Review Index


By R.R. RYAN (Ramble House; 1938/2013)

R.R. Ryan is a forgotten master of the macabre. The author of several British publications that appeared in the 1930s and 40s (precious few copies of which survive), Ryan only truly rose to prominence in the 1980s, with the appearance of Karl Edward Wagner’s contributions to the Twilight Zone Magazine’s fabled “Fantasy Five-Foot Bookshelf.” In his listings Wagner singled out three of Ryan’s books, ECHO OF A CURSE, FREAK MUSEUM and the present novel--which took another three decades to see print, courtesy of the ever-eclectic Ramble House.

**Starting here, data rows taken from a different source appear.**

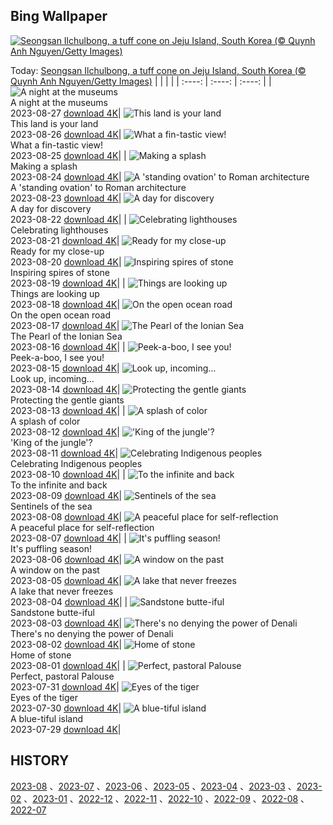## Bing Wallpaper
[![Seongsan Ilchulbong, a tuff cone on Jeju Island, South Korea (© Quynh Anh Nguyen/Getty Images)](https://cn.bing.com/th?id=OHR.JejuIsland_EN-US2402698261_UHD.jpg&w=1000)](https://cn.bing.com/th?id=OHR.JejuIsland_EN-US2402698261_UHD.jpg&pid=hp&w=3840&h=2160&rs=1&c=4)

Today: [Seongsan Ilchulbong, a tuff cone on Jeju Island, South Korea (© Quynh Anh Nguyen/Getty Images)](https://cn.bing.com/th?id=OHR.JejuIsland_EN-US2402698261_UHD.jpg&pid=hp&w=3840&h=2160&rs=1&c=4)
  |      |      |      |
| :----: | :----: | :----: |
| ![A night at the museums](https://cn.bing.com/th?id=OHR.MuseumIsland_EN-US2197808554_UHD.jpg&pid=hp&w=384&h=216&rs=1&c=4) <br/> A night at the museums <br/> 2023-08-27  [download 4K](https://cn.bing.com/th?id=OHR.MuseumIsland_EN-US2197808554_UHD.jpg&pid=hp&w=3840&h=2160&rs=1&c=4)| ![This land is your land](https://cn.bing.com/th?id=OHR.YellowstoneFalls_EN-US1964232839_UHD.jpg&pid=hp&w=384&h=216&rs=1&c=4) <br/> This land is your land <br/> 2023-08-26  [download 4K](https://cn.bing.com/th?id=OHR.YellowstoneFalls_EN-US1964232839_UHD.jpg&pid=hp&w=3840&h=2160&rs=1&c=4)| ![What a fin-tastic view!](https://cn.bing.com/th?id=OHR.SharkFinCove_EN-US1070740515_UHD.jpg&pid=hp&w=384&h=216&rs=1&c=4) <br/> What a fin-tastic view! <br/> 2023-08-25  [download 4K](https://cn.bing.com/th?id=OHR.SharkFinCove_EN-US1070740515_UHD.jpg&pid=hp&w=3840&h=2160&rs=1&c=4)|
| ![Making a splash](https://cn.bing.com/th?id=OHR.SkogafossWaterfall_EN-US0919190171_UHD.jpg&pid=hp&w=384&h=216&rs=1&c=4) <br/> Making a splash <br/> 2023-08-24  [download 4K](https://cn.bing.com/th?id=OHR.SkogafossWaterfall_EN-US0919190171_UHD.jpg&pid=hp&w=3840&h=2160&rs=1&c=4)| ![A 'standing ovation' to Roman architecture](https://cn.bing.com/th?id=OHR.TunisiaAmphitheatre_EN-US0644159608_UHD.jpg&pid=hp&w=384&h=216&rs=1&c=4) <br/> A 'standing ovation' to Roman architecture <br/> 2023-08-23  [download 4K](https://cn.bing.com/th?id=OHR.TunisiaAmphitheatre_EN-US0644159608_UHD.jpg&pid=hp&w=3840&h=2160&rs=1&c=4)| ![A day for discovery](https://cn.bing.com/th?id=OHR.EmeraldLakeYukon_EN-US0522450551_UHD.jpg&pid=hp&w=384&h=216&rs=1&c=4) <br/> A day for discovery <br/> 2023-08-22  [download 4K](https://cn.bing.com/th?id=OHR.EmeraldLakeYukon_EN-US0522450551_UHD.jpg&pid=hp&w=3840&h=2160&rs=1&c=4)|
| ![Celebrating lighthouses](https://cn.bing.com/th?id=OHR.StartPointLight_EN-US0323042936_UHD.jpg&pid=hp&w=384&h=216&rs=1&c=4) <br/> Celebrating lighthouses <br/> 2023-08-21  [download 4K](https://cn.bing.com/th?id=OHR.StartPointLight_EN-US0323042936_UHD.jpg&pid=hp&w=3840&h=2160&rs=1&c=4)| ![Ready for my close-up](https://cn.bing.com/th?id=OHR.CameraSquirrel_EN-US0174540169_UHD.jpg&pid=hp&w=384&h=216&rs=1&c=4) <br/> Ready for my close-up <br/> 2023-08-20  [download 4K](https://cn.bing.com/th?id=OHR.CameraSquirrel_EN-US0174540169_UHD.jpg&pid=hp&w=3840&h=2160&rs=1&c=4)| ![Inspiring spires of stone](https://cn.bing.com/th?id=OHR.AvatarMountain_EN-US0084042494_UHD.jpg&pid=hp&w=384&h=216&rs=1&c=4) <br/> Inspiring spires of stone <br/> 2023-08-19  [download 4K](https://cn.bing.com/th?id=OHR.AvatarMountain_EN-US0084042494_UHD.jpg&pid=hp&w=3840&h=2160&rs=1&c=4)|
| ![Things are looking up](https://cn.bing.com/th?id=OHR.SequoiaSunlight_EN-US6214316930_UHD.jpg&pid=hp&w=384&h=216&rs=1&c=4) <br/> Things are looking up <br/> 2023-08-18  [download 4K](https://cn.bing.com/th?id=OHR.SequoiaSunlight_EN-US6214316930_UHD.jpg&pid=hp&w=3840&h=2160&rs=1&c=4)| ![On the open ocean road](https://cn.bing.com/th?id=OHR.KeyWestBridge_EN-US9752501933_UHD.jpg&pid=hp&w=384&h=216&rs=1&c=4) <br/> On the open ocean road <br/> 2023-08-17  [download 4K](https://cn.bing.com/th?id=OHR.KeyWestBridge_EN-US9752501933_UHD.jpg&pid=hp&w=3840&h=2160&rs=1&c=4)| ![The Pearl of the Ionian Sea](https://cn.bing.com/th?id=OHR.TaorminaSquare_EN-US9553838481_UHD.jpg&pid=hp&w=384&h=216&rs=1&c=4) <br/> The Pearl of the Ionian Sea <br/> 2023-08-16  [download 4K](https://cn.bing.com/th?id=OHR.TaorminaSquare_EN-US9553838481_UHD.jpg&pid=hp&w=3840&h=2160&rs=1&c=4)|
| ![Peek-a-boo, I see you!](https://cn.bing.com/th?id=OHR.GeckoLeaf_EN-US4138920498_UHD.jpg&pid=hp&w=384&h=216&rs=1&c=4) <br/> Peek-a-boo, I see you! <br/> 2023-08-15  [download 4K](https://cn.bing.com/th?id=OHR.GeckoLeaf_EN-US4138920498_UHD.jpg&pid=hp&w=3840&h=2160&rs=1&c=4)| ![Look up, incoming…](https://cn.bing.com/th?id=OHR.PerseidsOregon_EN-US9307597393_UHD.jpg&pid=hp&w=384&h=216&rs=1&c=4) <br/> Look up, incoming… <br/> 2023-08-14  [download 4K](https://cn.bing.com/th?id=OHR.PerseidsOregon_EN-US9307597393_UHD.jpg&pid=hp&w=3840&h=2160&rs=1&c=4)| ![Protecting the gentle giants](https://cn.bing.com/th?id=OHR.ThreeElephants_EN-US3930300492_UHD.jpg&pid=hp&w=384&h=216&rs=1&c=4) <br/> Protecting the gentle giants <br/> 2023-08-13  [download 4K](https://cn.bing.com/th?id=OHR.ThreeElephants_EN-US3930300492_UHD.jpg&pid=hp&w=3840&h=2160&rs=1&c=4)|
| ![A splash of color](https://cn.bing.com/th?id=OHR.JupiterArtland_EN-US8317170258_UHD.jpg&pid=hp&w=384&h=216&rs=1&c=4) <br/> A splash of color <br/> 2023-08-12  [download 4K](https://cn.bing.com/th?id=OHR.JupiterArtland_EN-US8317170258_UHD.jpg&pid=hp&w=3840&h=2160&rs=1&c=4)| !['King of the jungle'?](https://cn.bing.com/th?id=OHR.WorldLionDay_EN-US3311213683_UHD.jpg&pid=hp&w=384&h=216&rs=1&c=4) <br/> 'King of the jungle'? <br/> 2023-08-11  [download 4K](https://cn.bing.com/th?id=OHR.WorldLionDay_EN-US3311213683_UHD.jpg&pid=hp&w=3840&h=2160&rs=1&c=4)| ![Celebrating Indigenous peoples](https://cn.bing.com/th?id=OHR.BathurstArt_EN-US3084378813_UHD.jpg&pid=hp&w=384&h=216&rs=1&c=4) <br/> Celebrating Indigenous peoples <br/> 2023-08-10  [download 4K](https://cn.bing.com/th?id=OHR.BathurstArt_EN-US3084378813_UHD.jpg&pid=hp&w=3840&h=2160&rs=1&c=4)|
| ![To the infinite and back](https://cn.bing.com/th?id=OHR.InfinityTaipei_EN-US3008697284_UHD.jpg&pid=hp&w=384&h=216&rs=1&c=4) <br/> To the infinite and back <br/> 2023-08-09  [download 4K](https://cn.bing.com/th?id=OHR.InfinityTaipei_EN-US3008697284_UHD.jpg&pid=hp&w=3840&h=2160&rs=1&c=4)| ![Sentinels of the sea](https://cn.bing.com/th?id=OHR.BodieNC_EN-US2693689463_UHD.jpg&pid=hp&w=384&h=216&rs=1&c=4) <br/> Sentinels of the sea <br/> 2023-08-08  [download 4K](https://cn.bing.com/th?id=OHR.BodieNC_EN-US2693689463_UHD.jpg&pid=hp&w=3840&h=2160&rs=1&c=4)| ![A peaceful place for self-reflection](https://cn.bing.com/th?id=OHR.NaganoPond_EN-US2600828175_UHD.jpg&pid=hp&w=384&h=216&rs=1&c=4) <br/> A peaceful place for self-reflection <br/> 2023-08-07  [download 4K](https://cn.bing.com/th?id=OHR.NaganoPond_EN-US2600828175_UHD.jpg&pid=hp&w=3840&h=2160&rs=1&c=4)|
| ![It's puffling season!](https://cn.bing.com/th?id=OHR.AtlanticPuffin_EN-US6337041297_UHD.jpg&pid=hp&w=384&h=216&rs=1&c=4) <br/> It's puffling season! <br/> 2023-08-06  [download 4K](https://cn.bing.com/th?id=OHR.AtlanticPuffin_EN-US6337041297_UHD.jpg&pid=hp&w=3840&h=2160&rs=1&c=4)| ![A window on the past](https://cn.bing.com/th?id=OHR.GothicRuins_EN-US2341737381_UHD.jpg&pid=hp&w=384&h=216&rs=1&c=4) <br/> A window on the past <br/> 2023-08-05  [download 4K](https://cn.bing.com/th?id=OHR.GothicRuins_EN-US2341737381_UHD.jpg&pid=hp&w=3840&h=2160&rs=1&c=4)| ![A lake that never freezes](https://cn.bing.com/th?id=OHR.ZelenciSprings_EN-US2246293953_UHD.jpg&pid=hp&w=384&h=216&rs=1&c=4) <br/> A lake that never freezes <br/> 2023-08-04  [download 4K](https://cn.bing.com/th?id=OHR.ZelenciSprings_EN-US2246293953_UHD.jpg&pid=hp&w=3840&h=2160&rs=1&c=4)|
| ![Sandstone butte-iful](https://cn.bing.com/th?id=OHR.CapitolButte_EN-US2124222699_UHD.jpg&pid=hp&w=384&h=216&rs=1&c=4) <br/> Sandstone butte-iful <br/> 2023-08-03  [download 4K](https://cn.bing.com/th?id=OHR.CapitolButte_EN-US2124222699_UHD.jpg&pid=hp&w=3840&h=2160&rs=1&c=4)| ![There's no denying the power of Denali](https://cn.bing.com/th?id=OHR.DenaliClimber_EN-US1974827525_UHD.jpg&pid=hp&w=384&h=216&rs=1&c=4) <br/> There's no denying the power of Denali <br/> 2023-08-02  [download 4K](https://cn.bing.com/th?id=OHR.DenaliClimber_EN-US1974827525_UHD.jpg&pid=hp&w=3840&h=2160&rs=1&c=4)| ![Home of stone](https://cn.bing.com/th?id=OHR.RockHouse_EN-US1852534234_UHD.jpg&pid=hp&w=384&h=216&rs=1&c=4) <br/> Home of stone <br/> 2023-08-01  [download 4K](https://cn.bing.com/th?id=OHR.RockHouse_EN-US1852534234_UHD.jpg&pid=hp&w=3840&h=2160&rs=1&c=4)|
| ![Perfect, pastoral Palouse](https://cn.bing.com/th?id=OHR.PalouseHills_EN-US1737990003_UHD.jpg&pid=hp&w=384&h=216&rs=1&c=4) <br/> Perfect, pastoral Palouse <br/> 2023-07-31  [download 4K](https://cn.bing.com/th?id=OHR.PalouseHills_EN-US1737990003_UHD.jpg&pid=hp&w=3840&h=2160&rs=1&c=4)| ![Eyes of the tiger](https://cn.bing.com/th?id=OHR.TigerIndia_EN-US1594590553_UHD.jpg&pid=hp&w=384&h=216&rs=1&c=4) <br/> Eyes of the tiger <br/> 2023-07-30  [download 4K](https://cn.bing.com/th?id=OHR.TigerIndia_EN-US1594590553_UHD.jpg&pid=hp&w=3840&h=2160&rs=1&c=4)| ![A blue-tiful island](https://cn.bing.com/th?id=OHR.SanBlasIslands_EN-US1442226155_UHD.jpg&pid=hp&w=384&h=216&rs=1&c=4) <br/> A blue-tiful island <br/> 2023-07-29  [download 4K](https://cn.bing.com/th?id=OHR.SanBlasIslands_EN-US1442226155_UHD.jpg&pid=hp&w=3840&h=2160&rs=1&c=4)|

  
  ## HISTORY
  [2023-08](https://github.com/Underglaze-Blue/bingwallpaper/tree/main/archive/2023-08/) 、[2023-07](https://github.com/Underglaze-Blue/bingwallpaper/tree/main/archive/2023-07/) 、[2023-06](https://github.com/Underglaze-Blue/bingwallpaper/tree/main/archive/2023-06/) 、[2023-05](https://github.com/Underglaze-Blue/bingwallpaper/tree/main/archive/2023-05/) 、[2023-04](https://github.com/Underglaze-Blue/bingwallpaper/tree/main/archive/2023-04/) 、[2023-03](https://github.com/Underglaze-Blue/bingwallpaper/tree/main/archive/2023-03/) 、[2023-02](https://github.com/Underglaze-Blue/bingwallpaper/tree/main/archive/2023-02/) 、[2023-01](https://github.com/Underglaze-Blue/bingwallpaper/tree/main/archive/2023-01/) 、[2022-12](https://github.com/Underglaze-Blue/bingwallpaper/tree/main/archive/2022-12/) 、[2022-11](https://github.com/Underglaze-Blue/bingwallpaper/tree/main/archive/2022-11/) 、[2022-10](https://github.com/Underglaze-Blue/bingwallpaper/tree/main/archive/2022-10/) 、[2022-09](https://github.com/Underglaze-Blue/bingwallpaper/tree/main/archive/2022-09/) 、[2022-08](https://github.com/Underglaze-Blue/bingwallpaper/tree/main/archive/2022-08/) 、[2022-07](https://github.com/Underglaze-Blue/bingwallpaper/tree/main/archive/2022-07/)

     Since the appearance of Wagner’s write-up much ink has been spilled by Ramsey Campbell and others about the true identity of R.R. Ryan, a mystery John Pelan, in his introduction to the present book, claims to have solved. According to Pelan “R.R. Ryan” was actually Denice Jeanette Bradley-Ryan, the daughter of a successful playwright. THE SUBJUGATED BEAST is said to be Ryan’s most overtly sadistic novel, and seeing as how Ryan is (in Pelan’s words) the “Godmother of Splatterpunk,” that claim is not to be taken lightly.

     It’s about Curl, a young woman who as a condition of her inheritance is obliged to live with her mad scientist uncle Paul. The other major catalyst for Curl’s move into her uncle’s house is the sudden death of her mother, which occurs, curiously enough, a week after Uncle Paul shows up at their house for a visit.

     That’s the set-up for a story that starts out slowly but steadily gains in malevolent intensity, as Curl comes to suspect that her weird uncle is up to no good. Her suspicions are triggered by the condition of Uncle Paul’s residences, including the appropriately named Castle Grim and an even more forbidding abode in Wales (which comes complete with a cat named Satan) where Paul winds up together with Curl and her Aunt Beatrice.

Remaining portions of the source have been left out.